To do
Sift the material for lines containing "cited", and return them.

Stored data
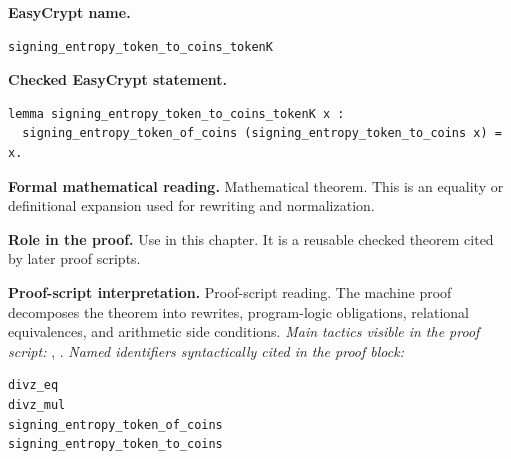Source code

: \begin{formaltheorem}
\noindent\textbf{EasyCrypt name.}
\begin{lstlisting}[language=EasyCrypt,basicstyle=\ttfamily\scriptsize]
signing_entropy_token_to_coins_tokenK
\end{lstlisting}
\noindent\textbf{Checked EasyCrypt statement.}
\begin{lstlisting}[language=EasyCrypt,basicstyle=\ttfamily\scriptsize]
lemma signing_entropy_token_to_coins_tokenK x :
  signing_entropy_token_of_coins (signing_entropy_token_to_coins x) = x.
\end{lstlisting}
\noindent\textbf{Formal mathematical reading.}
Mathematical theorem. This is an equality or definitional expansion used for rewriting and normalization.

\noindent\textbf{Role in the proof.}
Use in this chapter. It is a reusable checked theorem cited by later proof scripts.

\noindent\textbf{Proof-script interpretation.}
Proof-script reading. The machine proof decomposes the theorem into rewrites, program-logic obligations, relational equivalences, and arithmetic side conditions.
\emph{Main tactics visible in the proof script:} , .
\emph{Named identifiers syntactically cited in the proof block:}
\begin{lstlisting}[language=EasyCrypt,basicstyle=\ttfamily\scriptsize]
divz_eq
divz_mul
signing_entropy_token_of_coins
signing_entropy_token_to_coins
\end{lstlisting}

\end{formaltheorem}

Exercise response
Use in this chapter. It is a reusable checked theorem cited by later proof scripts.
\emph{Named identifiers syntactically cited in the proof block:}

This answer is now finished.